WHAT THE TASK REQUIRES
All of the records that follow need to be copied word for word, without the pictures.

MATERIAL FOR THIS EXERCISE
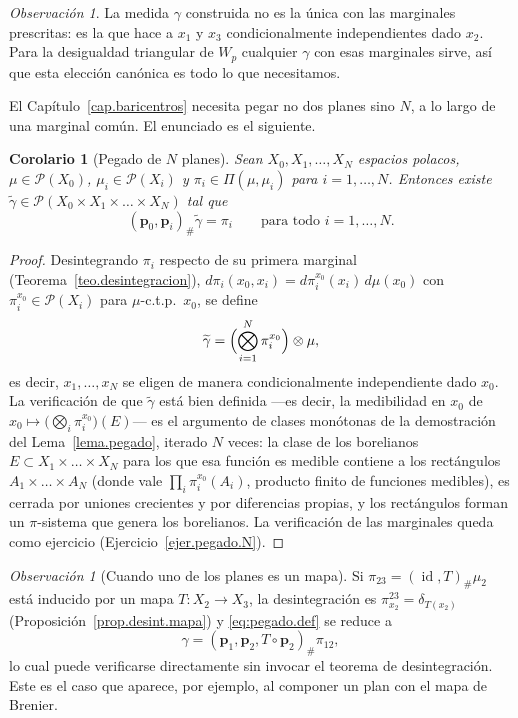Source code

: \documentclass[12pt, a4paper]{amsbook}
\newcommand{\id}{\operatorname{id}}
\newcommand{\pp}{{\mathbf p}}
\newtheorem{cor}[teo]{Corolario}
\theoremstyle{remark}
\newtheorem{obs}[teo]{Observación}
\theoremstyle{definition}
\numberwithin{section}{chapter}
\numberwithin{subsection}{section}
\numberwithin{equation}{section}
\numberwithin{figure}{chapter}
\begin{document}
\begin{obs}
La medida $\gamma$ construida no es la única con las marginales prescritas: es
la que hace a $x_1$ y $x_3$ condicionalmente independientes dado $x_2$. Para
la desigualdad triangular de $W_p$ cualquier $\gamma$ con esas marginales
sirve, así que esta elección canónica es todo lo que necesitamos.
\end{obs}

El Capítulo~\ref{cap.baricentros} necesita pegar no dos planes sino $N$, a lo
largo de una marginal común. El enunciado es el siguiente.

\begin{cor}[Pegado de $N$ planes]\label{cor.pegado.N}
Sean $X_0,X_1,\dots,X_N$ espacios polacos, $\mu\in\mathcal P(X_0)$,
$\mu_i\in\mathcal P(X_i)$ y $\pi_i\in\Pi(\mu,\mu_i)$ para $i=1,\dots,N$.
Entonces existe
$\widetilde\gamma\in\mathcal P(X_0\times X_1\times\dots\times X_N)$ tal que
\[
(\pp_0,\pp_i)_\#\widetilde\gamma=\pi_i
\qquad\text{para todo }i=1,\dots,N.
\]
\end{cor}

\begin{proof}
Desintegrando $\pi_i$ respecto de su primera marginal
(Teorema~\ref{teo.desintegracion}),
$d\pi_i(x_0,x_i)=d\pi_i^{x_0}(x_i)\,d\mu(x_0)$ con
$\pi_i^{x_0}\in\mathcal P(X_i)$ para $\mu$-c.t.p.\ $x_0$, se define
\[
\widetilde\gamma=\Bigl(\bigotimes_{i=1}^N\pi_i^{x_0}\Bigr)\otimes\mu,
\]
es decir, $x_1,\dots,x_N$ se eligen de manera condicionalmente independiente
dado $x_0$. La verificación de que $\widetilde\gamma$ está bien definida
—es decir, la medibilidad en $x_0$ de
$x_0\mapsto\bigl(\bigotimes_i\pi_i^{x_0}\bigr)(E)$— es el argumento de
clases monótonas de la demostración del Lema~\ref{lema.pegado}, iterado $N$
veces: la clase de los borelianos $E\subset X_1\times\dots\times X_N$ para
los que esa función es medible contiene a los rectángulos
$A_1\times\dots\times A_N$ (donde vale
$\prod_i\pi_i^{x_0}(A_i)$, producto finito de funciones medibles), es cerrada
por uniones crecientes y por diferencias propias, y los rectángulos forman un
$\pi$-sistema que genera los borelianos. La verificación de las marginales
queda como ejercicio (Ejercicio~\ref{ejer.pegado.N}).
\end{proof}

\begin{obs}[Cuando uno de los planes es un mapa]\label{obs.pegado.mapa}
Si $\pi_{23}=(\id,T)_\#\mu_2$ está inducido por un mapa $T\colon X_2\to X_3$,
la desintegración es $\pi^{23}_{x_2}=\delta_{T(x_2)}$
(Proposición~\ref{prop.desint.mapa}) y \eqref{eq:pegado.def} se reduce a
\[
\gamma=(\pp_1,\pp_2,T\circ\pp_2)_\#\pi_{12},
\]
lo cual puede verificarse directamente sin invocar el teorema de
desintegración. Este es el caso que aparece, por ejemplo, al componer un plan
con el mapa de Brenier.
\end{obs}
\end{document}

YOUR RESPONSE
Source code

: \documentclass[12pt, a4paper]{amsbook}
\newcommand{\id}{\operatorname{id}}
\newcommand{\pp}{{\mathbf p}}
\newtheorem{cor}[teo]{Corolario}
\theoremstyle{remark}
\newtheorem{obs}[teo]{Observación}
\theoremstyle{definition}
\numberwithin{section}{chapter}
\numberwithin{subsection}{section}
\numberwithin{equation}{section}
\numberwithin{figure}{chapter}
\begin{document}
\begin{obs}
La medida $\gamma$ construida no es la única con las marginales prescritas: es
la que hace a $x_1$ y $x_3$ condicionalmente independientes dado $x_2$. Para
la desigualdad triangular de $W_p$ cualquier $\gamma$ con esas marginales
sirve, así que esta elección canónica es todo lo que necesitamos.
\end{obs}

El Capítulo~\ref{cap.baricentros} necesita pegar no dos planes sino $N$, a lo
largo de una marginal común. El enunciado es el siguiente.

\begin{cor}[Pegado de $N$ planes]\label{cor.pegado.N}
Sean $X_0,X_1,\dots,X_N$ espacios polacos, $\mu\in\mathcal P(X_0)$,
$\mu_i\in\mathcal P(X_i)$ y $\pi_i\in\Pi(\mu,\mu_i)$ para $i=1,\dots,N$.
Entonces existe
$\widetilde\gamma\in\mathcal P(X_0\times X_1\times\dots\times X_N)$ tal que
\[
(\pp_0,\pp_i)_\#\widetilde\gamma=\pi_i
\qquad\text{para todo }i=1,\dots,N.
\]
\end{cor}

\begin{proof}
Desintegrando $\pi_i$ respecto de su primera marginal
(Teorema~\ref{teo.desintegracion}),
$d\pi_i(x_0,x_i)=d\pi_i^{x_0}(x_i)\,d\mu(x_0)$ con
$\pi_i^{x_0}\in\mathcal P(X_i)$ para $\mu$-c.t.p.\ $x_0$, se define
\[
\widetilde\gamma=\Bigl(\bigotimes_{i=1}^N\pi_i^{x_0}\Bigr)\otimes\mu,
\]
es decir, $x_1,\dots,x_N$ se eligen de manera condicionalmente independiente
dado $x_0$. La verificación de que $\widetilde\gamma$ está bien definida
—es decir, la medibilidad en $x_0$ de
$x_0\mapsto\bigl(\bigotimes_i\pi_i^{x_0}\bigr)(E)$— es el argumento de
clases monótonas de la demostración del Lema~\ref{lema.pegado}, iterado $N$
veces: la clase de los borelianos $E\subset X_1\times\dots\times X_N$ para
los que esa función es medible contiene a los rectángulos
$A_1\times\dots\times A_N$ (donde vale
$\prod_i\pi_i^{x_0}(A_i)$, producto finito de funciones medibles), es cerrada
por uniones crecientes y por diferencias propias, y los rectángulos forman un
$\pi$-sistema que genera los borelianos. La verificación de las marginales
queda como ejercicio (Ejercicio~\ref{ejer.pegado.N}).
\end{proof}

\begin{obs}[Cuando uno de los planes es un mapa]\label{obs.pegado.mapa}
Si $\pi_{23}=(\id,T)_\#\mu_2$ está inducido por un mapa $T\colon X_2\to X_3$,
la desintegración es $\pi^{23}_{x_2}=\delta_{T(x_2)}$
(Proposición~\ref{prop.desint.mapa}) y \eqref{eq:pegado.def} se reduce a
\[
\gamma=(\pp_1,\pp_2,T\circ\pp_2)_\#\pi_{12},
\]
lo cual puede verificarse directamente sin invocar el teorema de
desintegración. Este es el caso que aparece, por ejemplo, al componer un plan
con el mapa de Brenier.
\end{obs}
\end{document}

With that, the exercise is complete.